Work instruction -
Repeat every entry exactly as it stands. Omit the images.

Records provided -
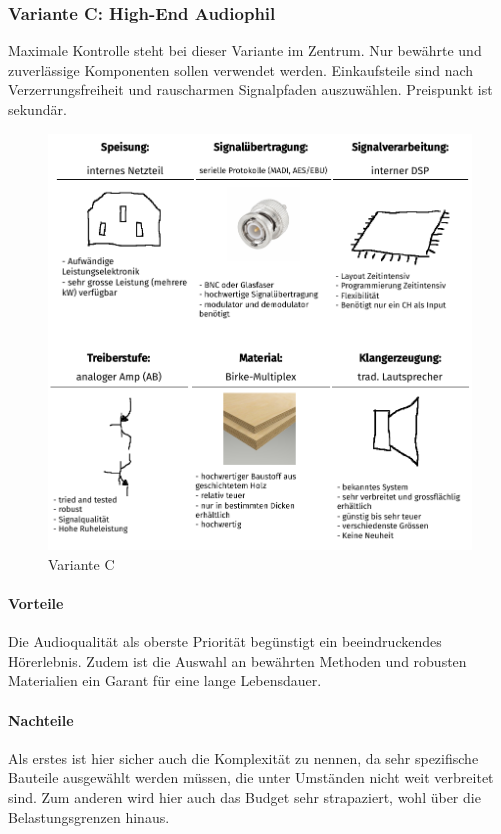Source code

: \subsubsection{Variante C: High-End Audiophil}
Maximale Kontrolle steht bei dieser Variante im Zentrum. Nur bewährte und zuverlässige Komponenten sollen verwendet werden. Einkaufsteile sind nach Verzerrungsfreiheit und rauscharmen Signalpfaden auszuwählen. Preispunkt ist sekundär.
\begin{figure}[H]
	\centering
	\includegraphics{pictures/VarianteC_HighEndAudiophil.pdf}
	\caption{Variante C}
\end{figure}
\paragraph{Vorteile} Die Audioqualität als oberste Priorität begünstigt ein beeindruckendes Hörerlebnis. Zudem ist die Auswahl an bewährten Methoden und robusten Materialien ein Garant für eine lange Lebensdauer.
\paragraph{Nachteile} Als erstes ist hier sicher auch die Komplexität zu nennen, da sehr spezifische Bauteile ausgewählt werden müssen, die unter Umständen nicht weit verbreitet sind. Zum anderen wird hier auch das Budget sehr strapaziert, wohl über die Belastungsgrenzen hinaus.
\newpage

Answer space -
Source code

: \subsubsection{Variante C: High-End Audiophil}
Maximale Kontrolle steht bei dieser Variante im Zentrum. Nur bewährte und zuverlässige Komponenten sollen verwendet werden. Einkaufsteile sind nach Verzerrungsfreiheit und rauscharmen Signalpfaden auszuwählen. Preispunkt ist sekundär.
\begin{figure}[H]
	\centering
	\includegraphics{pictures/VarianteC_HighEndAudiophil.pdf}
	\caption{Variante C}
\end{figure}
\paragraph{Vorteile} Die Audioqualität als oberste Priorität begünstigt ein beeindruckendes Hörerlebnis. Zudem ist die Auswahl an bewährten Methoden und robusten Materialien ein Garant für eine lange Lebensdauer.
\paragraph{Nachteile} Als erstes ist hier sicher auch die Komplexität zu nennen, da sehr spezifische Bauteile ausgewählt werden müssen, die unter Umständen nicht weit verbreitet sind. Zum anderen wird hier auch das Budget sehr strapaziert, wohl über die Belastungsgrenzen hinaus.
\newpage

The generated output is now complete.